So, let's try to see how it performs. First, with CPython:
$ python -m ev.main
Generation 1: ... [population = 500] [7.61 secs]
Generation 2: ... [population = 500] [3.96 secs]
Generation 3: ... [population = 500] [3.79 secs]
Generation 4: ... [population = 500] [3.74 secs]
Generation 5: ... [population = 500] [3.84 secs]
Generation 6: ... [population = 500] [3.69 secs]
This looks good: 60% faster than the original CPython+numpy
implementation. Let's try on PyPy:
Generation 1: ... [population = 500] [0.39 secs]
Generation 2: ... [population = 500] [0.10 secs]
Generation 3: ... [population = 500] [0.11 secs]

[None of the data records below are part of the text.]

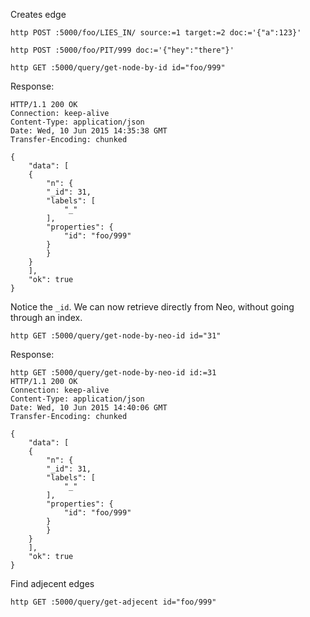 Creates edge

	http POST :5000/foo/LIES_IN/ source:=1 target:=2 doc:='{"a":123}'

	http POST :5000/foo/PIT/999 doc:='{"hey":"there"}'

	http GET :5000/query/get-node-by-id id="foo/999"

Response:

	HTTP/1.1 200 OK
	Connection: keep-alive
	Content-Type: application/json
	Date: Wed, 10 Jun 2015 14:35:38 GMT
	Transfer-Encoding: chunked

	{
	    "data": [
		{
		    "n": {
			"_id": 31,
			"labels": [
			    "_"
			],
			"properties": {
			    "id": "foo/999"
			}
		    }
		}
	    ],
	    "ok": true
	}

Notice the `_id`. We can now retrieve directly from Neo, without going through
an index.

	http GET :5000/query/get-node-by-neo-id id="31"

Response:

	http GET :5000/query/get-node-by-neo-id id:=31
	HTTP/1.1 200 OK
	Connection: keep-alive
	Content-Type: application/json
	Date: Wed, 10 Jun 2015 14:40:06 GMT
	Transfer-Encoding: chunked

	{
	    "data": [
		{
		    "n": {
			"_id": 31,
			"labels": [
			    "_"
			],
			"properties": {
			    "id": "foo/999"
			}
		    }
		}
	    ],
	    "ok": true
	}

Find adjecent edges

	http GET :5000/query/get-adjecent id="foo/999"


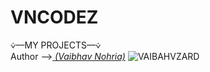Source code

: # VNCODEZ
⩒––MY PROJECTS—⩒
<br>
Author --><i><u> (Vaibhav Nohria)</i></u>
![VAIBAHVZARD](https://github.com/VaibhavZard/VNCODEZ/assets/142160451/1b610902-0627-4943-8120-8bc1f5b84dad)
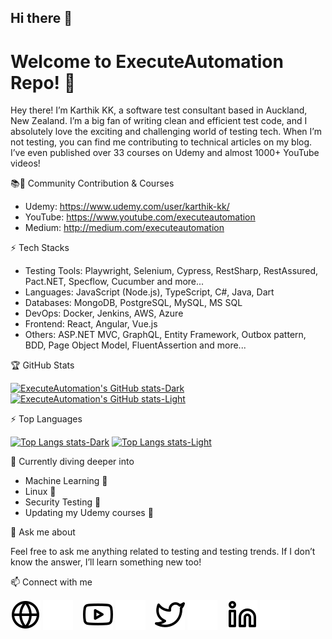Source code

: ## Hi there 👋

<!--
**herbisey/herbisey** is a ✨ _special_ ✨ repository because its `README.md` (this file) appears on your GitHub profile.

Here are some ideas to get you started:

- 🔭 I’m currently working on ...
- 🌱 I’m currently learning ...
- 👯 I’m looking to collaborate on ...
- 🤔 I’m looking for help with ...
- 💬 Ask me about ...
- 📫 How to reach me: ...
- 😄 Pronouns: ...
- ⚡ Fun fact: ...


-->

# Welcome to ExecuteAutomation Repo! 👋

Hey there! I’m Karthik KK, a software test consultant based in Auckland, New Zealand. I’m a big fan of writing clean and efficient test code, and I absolutely love the exciting and challenging world of testing tech. When I’m not testing, you can find me contributing to technical articles on my blog. I’ve even published over 33 courses on Udemy and almost 1000+ YouTube videos!

📚🚀 Community Contribution & Courses

* Udemy: https://www.udemy.com/user/karthik-kk/
* YouTube: https://www.youtube.com/executeautomation
* Medium: http://medium.com/executeautomation

⚡ Tech Stacks

- Testing Tools: Playwright, Selenium, Cypress, RestSharp, RestAssured, Pact.NET, Specflow, Cucumber and more...
- Languages: JavaScript (Node.js), TypeScript, C#, Java, Dart
- Databases: MongoDB, PostgreSQL, MySQL, MS SQL
- DevOps: Docker, Jenkins, AWS, Azure
- Frontend: React, Angular, Vue.js
- Others: ASP.NET MVC, GraphQL, Entity Framework, Outbox pattern, BDD, Page Object Model, FluentAssertion and more...

🏆 GitHub Stats

[![ExecuteAutomation's GitHub stats-Dark](https://github-readme-stats.vercel.app/api?username=executeautomation&show_icons=true&count_private=true&theme=dracula#gh-dark-mode-only)](https://github.com/executeautomation/github-readme-stats#gh-dark-mode-only)
[![ExecuteAutomation's GitHub stats-Light](https://github-readme-stats.vercel.app/api?username=executeautomation&show_icons=true&count_private=true&theme=default#gh-light-mode-only)](https://github.com/executeautomation/github-readme-stats#gh-light-mode-only)

⚡️ Top Languages

[![Top Langs stats-Dark](https://github-readme-stats.vercel.app/api/top-langs/?username=executeautomation&hide_progress=false&show_icons=true&theme=dracula#gh-dark-mode-only)](https://github.com/executeautomation/github-readme-stats#gh-dark-mode-only)
[![Top Langs stats-Light](https://github-readme-stats.vercel.app/api/top-langs/?username=executeautomation&hide_progress=false&show_icons=true&theme=default#gh-light-mode-only)](https://github.com/executeautomation/github-readme-stats#gh-light-mode-only)

🌱 Currently diving deeper into

* Machine Learning 🦾
* Linux 🐧
* Security Testing 🔐
* Updating my Udemy courses 🤯

💬 Ask me about

Feel free to ask me anything related to testing and testing trends. If I don’t know the answer, I’ll learn something new too!

📫 Connect with me

[![website](./img/globe-light.svg)](https://executeautomation.com#gh-light-mode-only)
[![website](./img/globe-dark.svg)](https://executeautomation.com#gh-dark-mode-only)
&nbsp;&nbsp;
[![website](./img/youtube-light.svg)](https://youtube.com/executeautomation#gh-light-mode-only)
[![website](./img/youtube-dark.svg)](https://youtube.com/executeautomation#gh-dark-mode-only)
&nbsp;&nbsp;
[![website](./img/twitter-light.svg)](https://twitter.com/executeauto#gh-light-mode-only)
[![website](./img/twitter-dark.svg)](https://twitter.com/executeauto#gh-dark-mode-only)
&nbsp;&nbsp;
[![website](./img/linkedin-light.svg)](https://linkedin.com/in/karthikkk#gh-light-mode-only)
[![website](./img/linkedin-dark.svg)](https://linkedin.com/in/karthikkk#gh-dark-mode-only)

Generation 4: ... [population = 500] [0.09 secs]
Generation 5: ... [population = 500] [0.08 secs]
Generation 6: ... [population = 500] [0.12 secs]
Generation 7: ... [population = 500] [0.09 secs]
Generation 8: ... [population = 500] [0.08 secs]
Generation 9: ... [population = 500] [0.08 secs]
Generation 10: ... [population = 500] [0.08 secs]
Generation 11: ... [population = 500] [0.08 secs]
Generation 12: ... [population = 500] [0.07 secs]
Generation 13: ... [population = 500] [0.07 secs]
Generation 14: ... [population = 500] [0.08 secs]
Generation 15: ... [population = 500] [0.07 secs]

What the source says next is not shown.